In my mind, there is no possible way to conceive a child accidentally. I feel this way because I had a hard time conceiving one on purpose so I have no place in my brain for the comprehension of an “Oops Baby.” I always ponder the phenomenon of Oops Babies. I know how they happen, I just can’t imagine it ever happening to me.

The truth is, I would love to have an Oops Baby. Right now would be the perfect time for one: Nicky is 18 months old, we are (mostly) financially stable, and I already have a pooch so why not fill it with something? An Oops Baby would be great because I’m not in a position where I’m ready to consciously get pregnant, but if I were to have an “accident” it would be beyond my control and would eliminate the need for me to make the choice. Frankly, if it’s up to me, I may never feel right about having another baby. My feelings about babies are so conflicting. On one hand, I want another baby, and I want him/her to be close in age to Nicky. On the other hand, I absolutely dread the possibilities that come with a second child. Can I handle another baby? Can I survive pregnancy and Nicky’s toddler years? It’s all so unpredictible.
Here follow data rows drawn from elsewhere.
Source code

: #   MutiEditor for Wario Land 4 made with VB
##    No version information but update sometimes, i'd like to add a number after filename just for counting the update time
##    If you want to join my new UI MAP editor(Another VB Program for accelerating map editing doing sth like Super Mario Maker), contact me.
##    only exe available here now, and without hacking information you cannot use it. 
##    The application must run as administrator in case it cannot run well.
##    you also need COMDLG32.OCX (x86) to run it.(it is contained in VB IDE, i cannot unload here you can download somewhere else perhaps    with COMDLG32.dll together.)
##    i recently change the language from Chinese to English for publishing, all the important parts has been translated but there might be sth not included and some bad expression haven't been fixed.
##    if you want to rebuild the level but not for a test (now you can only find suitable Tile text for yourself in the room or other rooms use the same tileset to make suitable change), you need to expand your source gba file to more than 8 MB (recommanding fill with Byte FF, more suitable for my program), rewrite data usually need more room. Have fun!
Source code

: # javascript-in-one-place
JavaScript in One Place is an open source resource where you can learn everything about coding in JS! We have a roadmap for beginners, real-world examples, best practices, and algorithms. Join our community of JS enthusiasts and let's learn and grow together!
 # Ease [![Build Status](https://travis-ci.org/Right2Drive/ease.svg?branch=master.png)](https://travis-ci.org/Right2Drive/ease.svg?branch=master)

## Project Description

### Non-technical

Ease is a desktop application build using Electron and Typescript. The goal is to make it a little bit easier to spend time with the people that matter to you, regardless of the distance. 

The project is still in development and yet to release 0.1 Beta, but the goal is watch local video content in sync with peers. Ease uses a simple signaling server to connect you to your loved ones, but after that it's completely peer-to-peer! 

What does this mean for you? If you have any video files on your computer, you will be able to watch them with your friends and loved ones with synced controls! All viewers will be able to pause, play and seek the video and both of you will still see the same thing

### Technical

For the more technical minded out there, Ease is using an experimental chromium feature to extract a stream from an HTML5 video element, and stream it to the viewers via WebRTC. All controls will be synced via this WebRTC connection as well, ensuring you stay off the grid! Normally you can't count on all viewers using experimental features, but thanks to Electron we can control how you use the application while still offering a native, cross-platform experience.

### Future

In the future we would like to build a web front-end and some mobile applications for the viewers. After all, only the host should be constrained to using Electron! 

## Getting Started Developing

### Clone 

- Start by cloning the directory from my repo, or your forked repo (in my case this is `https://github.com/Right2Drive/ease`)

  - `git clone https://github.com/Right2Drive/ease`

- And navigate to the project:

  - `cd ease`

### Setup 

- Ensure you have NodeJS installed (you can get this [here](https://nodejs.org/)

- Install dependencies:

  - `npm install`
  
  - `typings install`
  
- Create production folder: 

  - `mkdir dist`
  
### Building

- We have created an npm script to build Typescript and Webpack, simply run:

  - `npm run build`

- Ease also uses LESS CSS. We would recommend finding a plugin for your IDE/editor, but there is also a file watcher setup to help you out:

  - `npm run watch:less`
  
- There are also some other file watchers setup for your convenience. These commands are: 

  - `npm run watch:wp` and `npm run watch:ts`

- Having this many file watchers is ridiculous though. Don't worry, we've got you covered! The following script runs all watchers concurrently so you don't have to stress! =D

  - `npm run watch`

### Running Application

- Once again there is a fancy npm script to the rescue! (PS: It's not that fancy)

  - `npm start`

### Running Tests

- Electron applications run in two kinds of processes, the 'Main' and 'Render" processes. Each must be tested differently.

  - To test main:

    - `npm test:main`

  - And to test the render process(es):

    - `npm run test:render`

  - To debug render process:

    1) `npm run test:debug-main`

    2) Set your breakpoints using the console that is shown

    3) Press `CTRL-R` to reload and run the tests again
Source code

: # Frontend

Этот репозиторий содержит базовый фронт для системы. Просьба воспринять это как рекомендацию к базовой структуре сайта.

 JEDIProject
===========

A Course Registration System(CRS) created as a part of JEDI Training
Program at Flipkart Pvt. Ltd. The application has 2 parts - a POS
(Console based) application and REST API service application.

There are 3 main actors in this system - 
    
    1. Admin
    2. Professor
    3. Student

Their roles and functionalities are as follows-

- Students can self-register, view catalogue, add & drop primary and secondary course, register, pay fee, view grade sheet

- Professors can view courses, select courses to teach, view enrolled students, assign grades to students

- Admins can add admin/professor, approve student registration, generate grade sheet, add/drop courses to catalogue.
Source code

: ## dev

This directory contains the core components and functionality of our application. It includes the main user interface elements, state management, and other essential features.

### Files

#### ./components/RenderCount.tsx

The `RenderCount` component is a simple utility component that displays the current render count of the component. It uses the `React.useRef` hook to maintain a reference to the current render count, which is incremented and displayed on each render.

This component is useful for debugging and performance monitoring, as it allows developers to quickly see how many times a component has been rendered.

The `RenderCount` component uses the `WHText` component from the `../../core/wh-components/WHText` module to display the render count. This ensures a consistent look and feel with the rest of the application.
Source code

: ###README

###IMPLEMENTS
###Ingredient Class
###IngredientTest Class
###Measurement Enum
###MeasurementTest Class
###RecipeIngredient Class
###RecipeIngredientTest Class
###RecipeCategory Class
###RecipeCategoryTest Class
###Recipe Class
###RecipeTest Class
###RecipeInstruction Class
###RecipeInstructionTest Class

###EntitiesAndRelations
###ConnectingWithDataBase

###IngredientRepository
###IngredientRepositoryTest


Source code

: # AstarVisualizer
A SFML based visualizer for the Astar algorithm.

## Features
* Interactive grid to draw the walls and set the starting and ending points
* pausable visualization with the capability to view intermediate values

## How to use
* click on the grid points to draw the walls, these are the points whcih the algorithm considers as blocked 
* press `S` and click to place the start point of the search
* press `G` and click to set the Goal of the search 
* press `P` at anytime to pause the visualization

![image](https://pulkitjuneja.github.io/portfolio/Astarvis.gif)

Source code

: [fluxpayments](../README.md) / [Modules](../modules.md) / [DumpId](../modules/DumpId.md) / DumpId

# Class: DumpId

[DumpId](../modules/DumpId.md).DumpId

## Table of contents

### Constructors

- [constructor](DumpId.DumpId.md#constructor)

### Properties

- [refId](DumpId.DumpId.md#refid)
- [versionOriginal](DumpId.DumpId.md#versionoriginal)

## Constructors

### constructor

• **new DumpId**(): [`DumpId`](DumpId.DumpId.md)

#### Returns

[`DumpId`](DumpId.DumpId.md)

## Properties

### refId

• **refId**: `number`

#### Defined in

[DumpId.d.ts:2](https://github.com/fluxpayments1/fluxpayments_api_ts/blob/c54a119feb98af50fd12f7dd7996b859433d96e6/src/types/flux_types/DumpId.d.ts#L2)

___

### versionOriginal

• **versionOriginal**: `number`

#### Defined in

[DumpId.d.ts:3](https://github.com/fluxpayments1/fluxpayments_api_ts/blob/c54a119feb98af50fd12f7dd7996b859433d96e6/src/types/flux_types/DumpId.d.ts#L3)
And then there’s the BIG question: Can I even get pregnant?

With Nicky it took me almost two years to get pregnant, and during those two years, I underwent a lot of testing, and we never found out what was wrong. It’s possible that I just had a one-time bout of infertility, but I really don’t know. I could easily struggle with conception again, and if I wait another year or two before “trying,” Nicky could be 30 by the time his brother/sister comes along (you never know, maybe my ovaries will be Super Heroes in their fifties).

I’m always amazed when someone tells me she’s decided to try and have a baby and then like magic, she’s pregnant within the month. In my mind, it takes years to conceive. I don’t know what it’s like to actually have control over conception. To me, becoming pregnant is like getting on an enjoyable roller coaster only to have it break down leaving you stuck in your seat while the engineers fix it. It’s hard to make the choice that you want a baby. Once you want one, that’s all you think about, and once you realize it might be harder to get one than you thought, you carry that with you everywhere you go. I have to admit, I keep a wall around me now when it comes to babies because I don’t want to experience that ache again.

That’s where my Oops Baby comes in. No wanting, no waiting, no wishing, no hoping. Just oops!